(Beginning of INPUT MATERIAL)
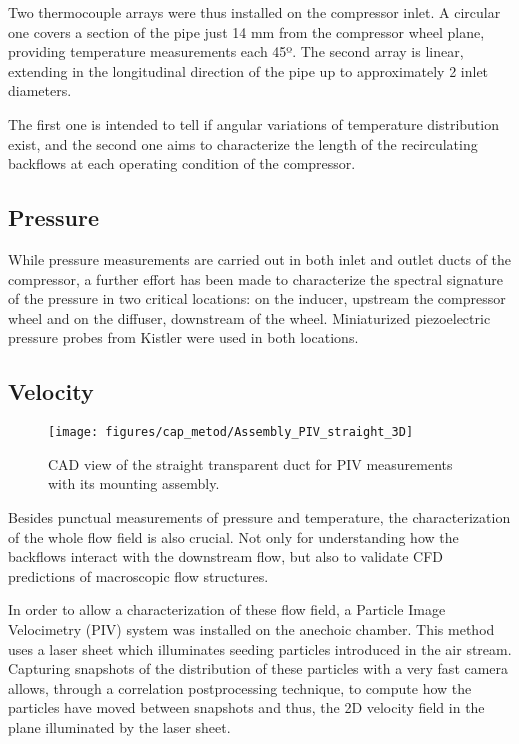 Two thermocouple arrays were thus installed on the compressor inlet. A circular one covers a section of the pipe just 14 mm from the compressor wheel plane, providing temperature measurements each 45º. The second array is linear, extending in the longitudinal direction of the pipe up to approximately 2 inlet diameters.

The first one is intended to tell if angular variations of temperature distribution exist, and the second one aims to characterize the length of the recirculating backflows at each operating condition of the compressor.

\subsection{Pressure}

While pressure measurements are carried out in both inlet and outlet ducts of the compressor, a further effort has been made to characterize the spectral signature of the pressure in two critical locations: on the inducer, upstream the compressor wheel and on the diffuser, downstream of the wheel. Miniaturized piezoelectric pressure probes from Kistler were used in both locations.

\subsection{Velocity}

\begin{figure}[b!]
\centering
\texttt{[image: figures/cap\_metod/Assembly\_PIV\_straight\_3D]}
\caption{CAD view of the straight transparent duct for PIV measurements with its mounting assembly.}
\label{fig:metod_local_meas_dimen}
\end{figure}

Besides punctual measurements of pressure and temperature, the characterization of the whole flow field is also crucial. Not only for understanding how the backflows interact with the downstream flow, but also to validate CFD predictions of macroscopic flow structures.

In order to allow a characterization of these flow field, a Particle Image Velocimetry (PIV) system was installed on the anechoic chamber. This method uses a laser sheet which illuminates seeding particles introduced in the air stream. Capturing snapshots of the distribution of these particles with a very fast camera allows, through a correlation postprocessing technique, to compute how the particles have moved between snapshots and thus, the 2D velocity field in the plane illuminated by the laser sheet.

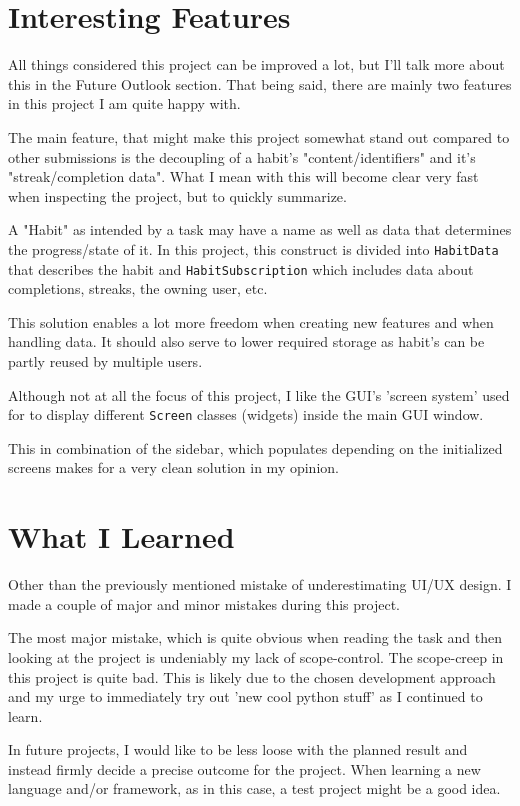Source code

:\documentclass[11pt]{article}
\begin{document}
\section*{Interesting Features}

All things considered this project can be improved a lot, but I'll talk more
about this in the Future Outlook section. That being said, there are mainly two features in this project I am quite
happy with.

The main feature, that might make this project somewhat stand out compared to other
submissions is the decoupling of a habit's "content/identifiers" and it's "streak/completion data".
What I mean with this will become clear very fast when inspecting the project, but
to quickly summarize.

A "Habit" as intended by a task may have a name as well as data
that determines the progress/state of it. In this project, this construct is divided
into \texttt{HabitData} that describes the habit and \texttt{HabitSubscription}
which includes data about completions, streaks, the owning user, etc.

This solution enables a lot more freedom when creating new features and when handling
data. It should also serve to lower required storage as habit's can be partly reused
by multiple users.

Although not at all the focus of this project, I like the GUI's 'screen system'
used for to display different \texttt{Screen} classes (widgets) inside the main
GUI window.

This in combination of the sidebar, which populates depending on the initialized
screens makes for a very clean solution in my opinion.

\section*{What I Learned}

Other than the previously mentioned mistake of underestimating UI/UX design.
I made a couple of major and minor mistakes during this project.

The most major mistake, which is quite obvious when reading the task and then
looking at the project is undeniably my lack of scope-control. The scope-creep
in this project is quite bad. This is likely due to the chosen development
approach and my urge to immediately try out 'new cool python stuff' as I
continued to learn.

In future projects, I would like to be less loose with the planned result and
instead firmly decide a precise outcome for the project. When learning a new
language and/or framework, as in this case, a test project might be a good idea.
\end{document}
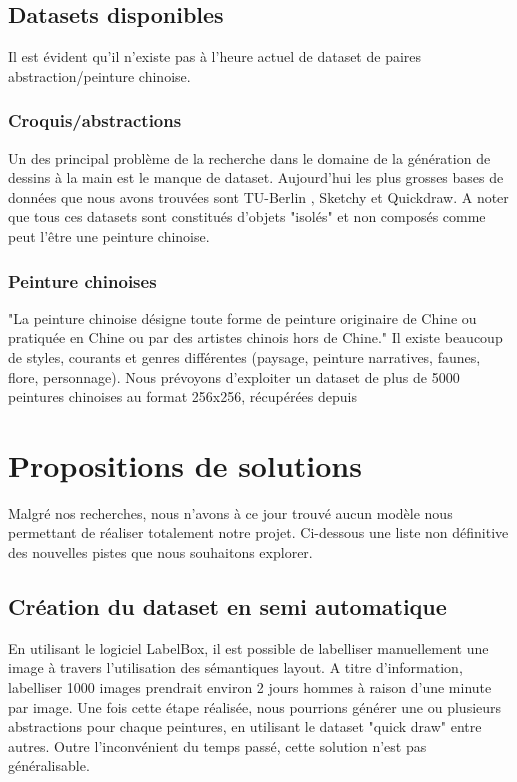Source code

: \documentclass[a4paper, 12pt]{report}
\begin{document}
\section{Datasets disponibles}
Il est évident qu'il n'existe pas à l'heure actuel de dataset de paires abstraction/peinture chinoise.

\subsection{Croquis/abstractions}
Un des principal problème de la recherche dans le domaine de la génération de dessins à la main est le manque de dataset. Aujourd'hui les plus grosses bases de données que nous avons trouvées sont TU-Berlin \cite{eitz2012hdhso}, Sketchy \cite{sketchy2016} et Quickdraw. A noter que tous ces datasets sont constitués d'objets "isolés" et non composés comme peut l'être une peinture chinoise.

\subsection{Peinture chinoises}
"La peinture chinoise désigne toute forme de peinture originaire de Chine ou pratiquée en Chine ou par des artistes chinois hors de Chine." \cite{wiki:Peinture-chinoise} Il existe beaucoup de styles, courants et genres différentes (paysage, peinture narratives, faunes, flore, personnage). Nous prévoyons d'exploiter un dataset de plus de 5000 peintures chinoises au format 256x256, récupérées depuis \cite{ychen93}


\chapter{Propositions de solutions}

Malgré nos recherches, nous n'avons à ce jour trouvé aucun modèle nous permettant de réaliser totalement notre projet. Ci-dessous une liste non définitive des nouvelles pistes que nous souhaitons explorer.

\section{Création du dataset en semi automatique}

En utilisant le logiciel LabelBox, il est possible de labelliser manuellement une image à travers l'utilisation des sémantiques layout. A titre d'information, labelliser 1000 images prendrait environ 2 jours hommes à raison d'une minute par image. Une fois cette étape réalisée, nous pourrions générer une ou plusieurs abstractions pour chaque peintures, en utilisant le dataset "quick draw" entre autres. Outre l'inconvénient du temps passé, cette solution n'est pas généralisable.
\end{document}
(End of INPUT MATERIAL)
### WORK TO COMPLETE
From the data, collect all lines where the string "intended" appears.

### WRITTEN ANSWER
The first one is intended to tell if angular variations of temperature distribution exist, and the second one aims to characterize the length of the recirculating backflows at each operating condition of the compressor.
A "Habit" as intended by a task may have a name as well as data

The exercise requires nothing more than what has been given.